Robert H. Dierker, Catherine Dierker, St. Louis City Counselors Office, St. Louis, MO, for Defendants City of St. Louis, Frederick Echols.
MEMORANDUM AND ORDER
RONNIE L. WHITE, UNITED STATES DISTRICT JUDGE This matter is before the Court on Defendants The Cincinnati Insurance Company, The Cincinnati Casualty Company, The Cincinnati Indemnity Company and Cincinnati Financial Corporation's Motion to Dismiss Case (ECF No. 15 ) and Defendant City of St. Louis and Fredrick Echols’ Motion to Dismiss (ECF No. 26 ). These matters are fully briefed and ready for disposition.
LEGAL STANDARD
To survive a motion to dismiss under Fed. R. Civ. P. 12(b)(6), a complaint "must contain sufficient factual matter, accepted as true, to ‘state a claim to relief that is plausible on its face.’ " Ashcroft v. Iqbal , 556 U.S. 662, 678, 129 S. Ct. 1937, 1949, 173 L. Ed. 2d 868 (2009) (quoting Bell Atlantic Corp., v. Twombly, 550 U.S. 544, 570, 127 S.Ct. 1955, 167 L.Ed.2d 929 (2007) ). A "formulaic recitation of the elements of a cause of action" will not suffice. Twombly , 550 U.S. at 555, 127 S.Ct. 1955. "The plausibility standard is not akin to a ‘probability requirement,’ but it asks for more than a sheer possibility that a defendant has acted unlawfully." Iqbal, 556 U.S. at 678, 129 S.Ct. 1937 (quoting Twombly, 550 U.S. at 556, 127 S.Ct. 1955 ).
BACKGROUND
Plaintiffs Seoul Taco Holdings LLC, Seoul Taco LLC, Seoul Taco STL LLC, Seoul Taco Chesterfield LLC, Seoul Taco Columbia LLC, Seoul Taco Chicago LLC, Seoul Taco Hyde Park LLC, Seoul Taco Naperville LLC, and Seoul Taco Food Trucks LLC (collectively referred to as "Plaintiffs") are a group of restaurants incorporated in Missouri and operating under the brand "Seoul Taco." Plaintiffs have operations in St. Louis County, Missouri; St. Louis City, Missouri; Columbia, Missouri; and several locations in Chicago, Illinois. (Petition ("Pet."), ECF No. 9, ¶¶5-6 ). Defendants The Cincinnati Insurance Company, The Cincinnati Casualty Company, The Cincinnati Indemnity Company, and Cincinnati Financial Corporation (collectively, "The Cincinnati Insurance Defendants") are an insurance conglomerate headquartered in Fairfield, Ohio. (Pet., ¶7). Defendant City of St. Louis is a city in the state of Missouri, and Defendant Frederick Echols, M.D., is the Director for the St. Louis City Department of Health. (Pet., ¶¶8-9). The Court refers to Defendant City of St. Louis and Dr. Echols as "the St. Louis City Defendants."

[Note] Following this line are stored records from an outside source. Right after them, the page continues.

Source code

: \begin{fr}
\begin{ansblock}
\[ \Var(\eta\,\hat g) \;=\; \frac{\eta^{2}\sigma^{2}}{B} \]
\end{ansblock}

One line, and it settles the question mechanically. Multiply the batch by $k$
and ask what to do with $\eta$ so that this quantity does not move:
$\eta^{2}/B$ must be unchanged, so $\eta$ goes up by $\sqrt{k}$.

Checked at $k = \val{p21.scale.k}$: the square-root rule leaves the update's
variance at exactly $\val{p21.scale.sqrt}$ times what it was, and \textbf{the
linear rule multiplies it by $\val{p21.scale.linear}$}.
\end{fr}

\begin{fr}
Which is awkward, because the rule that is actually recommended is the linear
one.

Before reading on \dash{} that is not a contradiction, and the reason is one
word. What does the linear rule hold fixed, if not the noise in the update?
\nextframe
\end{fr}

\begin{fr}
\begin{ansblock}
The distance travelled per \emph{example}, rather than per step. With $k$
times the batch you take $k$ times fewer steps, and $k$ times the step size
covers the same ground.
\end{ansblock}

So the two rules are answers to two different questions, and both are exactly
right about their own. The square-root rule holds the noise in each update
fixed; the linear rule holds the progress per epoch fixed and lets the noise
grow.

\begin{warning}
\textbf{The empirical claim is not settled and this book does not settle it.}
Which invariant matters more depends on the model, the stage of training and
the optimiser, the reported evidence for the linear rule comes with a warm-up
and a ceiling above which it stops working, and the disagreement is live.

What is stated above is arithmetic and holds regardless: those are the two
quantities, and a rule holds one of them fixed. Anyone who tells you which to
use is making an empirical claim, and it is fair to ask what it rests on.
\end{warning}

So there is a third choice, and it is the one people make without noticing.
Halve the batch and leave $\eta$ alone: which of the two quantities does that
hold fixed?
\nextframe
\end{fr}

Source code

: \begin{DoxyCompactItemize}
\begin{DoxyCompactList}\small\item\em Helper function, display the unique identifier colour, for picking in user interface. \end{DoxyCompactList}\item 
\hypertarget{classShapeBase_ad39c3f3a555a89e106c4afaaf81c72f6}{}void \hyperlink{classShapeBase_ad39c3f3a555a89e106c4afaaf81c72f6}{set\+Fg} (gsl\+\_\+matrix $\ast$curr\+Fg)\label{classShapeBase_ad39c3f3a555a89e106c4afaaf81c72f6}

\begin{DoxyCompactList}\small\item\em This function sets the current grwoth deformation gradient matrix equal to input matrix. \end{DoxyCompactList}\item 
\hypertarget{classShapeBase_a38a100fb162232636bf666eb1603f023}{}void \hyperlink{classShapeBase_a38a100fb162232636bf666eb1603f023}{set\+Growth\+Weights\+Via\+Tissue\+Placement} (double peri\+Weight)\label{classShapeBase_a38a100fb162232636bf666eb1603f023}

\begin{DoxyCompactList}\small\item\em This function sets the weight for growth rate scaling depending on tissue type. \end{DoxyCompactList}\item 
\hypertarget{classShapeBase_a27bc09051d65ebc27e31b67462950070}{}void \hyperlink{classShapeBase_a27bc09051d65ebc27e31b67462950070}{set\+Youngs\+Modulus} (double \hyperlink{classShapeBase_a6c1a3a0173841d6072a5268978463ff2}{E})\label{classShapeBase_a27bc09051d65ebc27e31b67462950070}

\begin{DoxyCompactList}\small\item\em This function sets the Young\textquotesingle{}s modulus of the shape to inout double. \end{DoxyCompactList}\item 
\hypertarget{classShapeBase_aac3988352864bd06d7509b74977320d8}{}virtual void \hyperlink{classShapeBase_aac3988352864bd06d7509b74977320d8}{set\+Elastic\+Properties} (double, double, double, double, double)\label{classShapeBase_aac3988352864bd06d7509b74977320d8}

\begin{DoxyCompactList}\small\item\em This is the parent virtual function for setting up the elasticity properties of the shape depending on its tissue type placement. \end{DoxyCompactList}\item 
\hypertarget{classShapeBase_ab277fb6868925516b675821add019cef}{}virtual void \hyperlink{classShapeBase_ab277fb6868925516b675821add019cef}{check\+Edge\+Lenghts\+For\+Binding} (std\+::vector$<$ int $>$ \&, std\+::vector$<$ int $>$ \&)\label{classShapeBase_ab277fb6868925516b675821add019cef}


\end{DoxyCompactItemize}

Plaintiffs bring this action under the Missouri Declaratory Judgment Act, § 527.010, R.S.Mo., asking the Court to find that The Cincinnati Insurance Defendants are obligated to pay Plaintiffs for lost business income and extra expenses incurred due to the forced suspension of operations at Plaintiffs’ restaurants. (Pet., ¶¶1-2). Plaintiffs claim loss based upon the forced suspension of operations when the City of St. Louis, Missouri, St. Louis County, Missouri, Boone County, Missouri, Columbia, Missouri, the State of Illinois, and other government officials issued shut down orders ("shutdown orders") for various businesses. including restaurants, to slow and/or prevent the spread of the coronavirus ("COVID-19"). (Pet., ¶1).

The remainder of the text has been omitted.